Lebaran Ketupat, Budaya Tak Lekam Dimakan Usia

20130805_penjual-kulit-ketupat-lebaran_5271Surabaya, Bhirawa
Ketupat sudah menjadi salah satu ikon penting perayaan Lebaran di Indonesia.  Sebagai penutup perayaan hari raya Idhul Fitri atau Lerbaran, masyarakat Indonesia menggelar Lebaran Ketupat di hari ke tujuh setelah Shalat Ied.
Lebaran Ketupat dimaksudkan sebagai penyempurna puasa Ramadan dengan puasa Syawal selama tujuh hari. Budaya yang tak luntur oleh zaman tersebut kini bisa terus untuk dinikmati. Baik dalam bentuk sudah matang atau baru sekedar bentuk Ketupat yang belum terisi, kini mulai dijual di beberapa pasar tradisional.

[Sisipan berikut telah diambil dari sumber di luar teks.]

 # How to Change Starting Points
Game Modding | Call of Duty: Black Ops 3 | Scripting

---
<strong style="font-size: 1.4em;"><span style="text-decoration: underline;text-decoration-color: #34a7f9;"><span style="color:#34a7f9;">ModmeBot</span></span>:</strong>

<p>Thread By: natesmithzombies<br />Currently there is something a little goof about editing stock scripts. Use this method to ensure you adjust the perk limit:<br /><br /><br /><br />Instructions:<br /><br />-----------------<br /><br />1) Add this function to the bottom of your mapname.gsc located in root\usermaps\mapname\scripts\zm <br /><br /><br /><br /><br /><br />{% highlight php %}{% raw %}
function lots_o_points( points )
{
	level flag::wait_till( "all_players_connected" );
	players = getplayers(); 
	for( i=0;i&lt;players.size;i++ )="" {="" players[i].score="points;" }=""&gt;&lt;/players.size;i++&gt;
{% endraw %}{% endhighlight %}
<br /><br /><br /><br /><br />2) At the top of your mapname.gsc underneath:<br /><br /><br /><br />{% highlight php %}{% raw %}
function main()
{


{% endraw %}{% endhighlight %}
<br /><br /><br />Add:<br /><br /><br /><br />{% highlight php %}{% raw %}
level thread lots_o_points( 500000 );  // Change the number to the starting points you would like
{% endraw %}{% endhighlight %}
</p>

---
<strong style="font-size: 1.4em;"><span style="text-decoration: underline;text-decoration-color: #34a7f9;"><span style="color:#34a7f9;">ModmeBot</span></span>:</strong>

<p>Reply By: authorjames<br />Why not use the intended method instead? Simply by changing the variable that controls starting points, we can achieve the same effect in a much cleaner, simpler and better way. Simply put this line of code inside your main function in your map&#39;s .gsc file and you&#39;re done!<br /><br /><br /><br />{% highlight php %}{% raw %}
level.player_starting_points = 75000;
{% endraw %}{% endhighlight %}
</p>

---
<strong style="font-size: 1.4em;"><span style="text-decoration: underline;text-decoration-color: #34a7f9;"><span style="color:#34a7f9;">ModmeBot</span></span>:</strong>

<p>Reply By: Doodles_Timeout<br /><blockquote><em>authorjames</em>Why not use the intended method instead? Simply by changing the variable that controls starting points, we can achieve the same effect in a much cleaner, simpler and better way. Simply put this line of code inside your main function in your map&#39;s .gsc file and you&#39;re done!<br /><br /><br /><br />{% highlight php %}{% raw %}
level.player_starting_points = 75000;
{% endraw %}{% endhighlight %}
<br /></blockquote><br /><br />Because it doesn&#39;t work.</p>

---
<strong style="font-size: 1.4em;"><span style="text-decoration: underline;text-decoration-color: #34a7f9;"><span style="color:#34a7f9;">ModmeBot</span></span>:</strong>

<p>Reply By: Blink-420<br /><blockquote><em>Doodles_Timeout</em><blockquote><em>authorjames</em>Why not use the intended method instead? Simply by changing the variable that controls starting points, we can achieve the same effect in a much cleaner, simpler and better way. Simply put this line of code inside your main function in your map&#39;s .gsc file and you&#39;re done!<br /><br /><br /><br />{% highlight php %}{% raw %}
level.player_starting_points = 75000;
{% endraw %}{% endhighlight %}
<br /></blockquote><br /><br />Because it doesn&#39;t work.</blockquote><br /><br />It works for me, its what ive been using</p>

Janur kuning, merupakan tempat penampung dari ketan ataupun beras.
Karena begitu besarnya antusias masyarakat yang hendak membeli, banyak pula pedagang di pasar Keputran  yang bukan asli pedagang janur, banting setir menjadi pedagang Ketupat. Hal ini tidak lepas dari untung yang di dapat cukup lumayan.
Hanifah, salah satu pedagang ayam potong yang menyambi dagang ketupat ikut meraup rezeki tambahan. Karena dari penjualan janur yang belum dibentuk sudah memberikan untung, apalagi jika sudah dibuat bentuk ketupat dan untungnya bisa berlipat jika ketupat tersebut sudah matang.
” Lumayan mas, selain masyarakat belanja ayam yang dibuat opor juga berbelanja bentuk janur untuk dibuat ketupat sendiri. Atau belanja yang sudah di bentuk bahkan ada yang mencari yang sudah tinggal makan,” ujarnya wanita 39 tahun Minggu (3/8) kemarin ketika sambil membuat ketupat.
Ia menambahkan, meskipun lebaran Ketupat baru akan berlangsung pada Senin (4/8) hari ini, tapi penjualan janur kuning sudah mengalami peningkatan yang cukup banyak. Untuk janur kuning biasa dijual baik secara grosir maupun eceran.
” Umumnya janur kuning tersebut dapat kiriman dari Klakah, Lumajang ataupun dari Malang . Saya sudah melakukan pemesanan dari tanggal 30 kemarin. BIasanya 4-5 mobil pick up yang mengirim kemari. Dua atau tiga hari habis, ya saya pesan lagi dengan jumlah yang sama,” jelasnya.
Menurut Hanifah, masyarakat lebih memilih janur yang datang dari KLakah. Lumajang. Karena bentuk janurnya lebih panjang, dan bersayap lebar. Sedangkan kalau dari Malang ukurannya lebih kecil.
” Yang beli pilih dari Klakah mas, karena bentuknya lebih panjang dan lebar. Malang lebih kecil dari Klakah. Satu ikat itu, berisikan 1000 batang janur dengan harga Rp. 100 ribu sampai dengan Rp.130 ribu. Harga itu tergantung dari kualitas janur yang saya jual ke pembeli,” tuturnya.
Janur yang dijualnya hanya untuk pembelian dengan bentuk satu ikat, bukan dalam bentuk eceran. ” Kalau ada yang hendak membeli secara eceran, saya menyarakankan agar mereka membeli di pedagang ecaran. Saya hanya melayani pembelian untuk 1 ikat, karena ada pedagang kecil yang membeli secara eceran,” terangnya.
Sementara itu  Hermanto Pedagang janur eceran asli daerah Tembok Surabaya ini mengatakan jika perikat (isi 10 lembar janur) dirinya menawarkannya dengan harga 5 ribu. Sedangkan janur yang sudah berbentuk ketupat dan lepet, dirinya mematok harga sebesar 8 ribu. “itu harga yang Saya tawarkan mas. Kan masih bisa ditawar,” ujar Hermanto seraya menunjukkan contoh anyaman ketupat dan lepet buatannya. [wil]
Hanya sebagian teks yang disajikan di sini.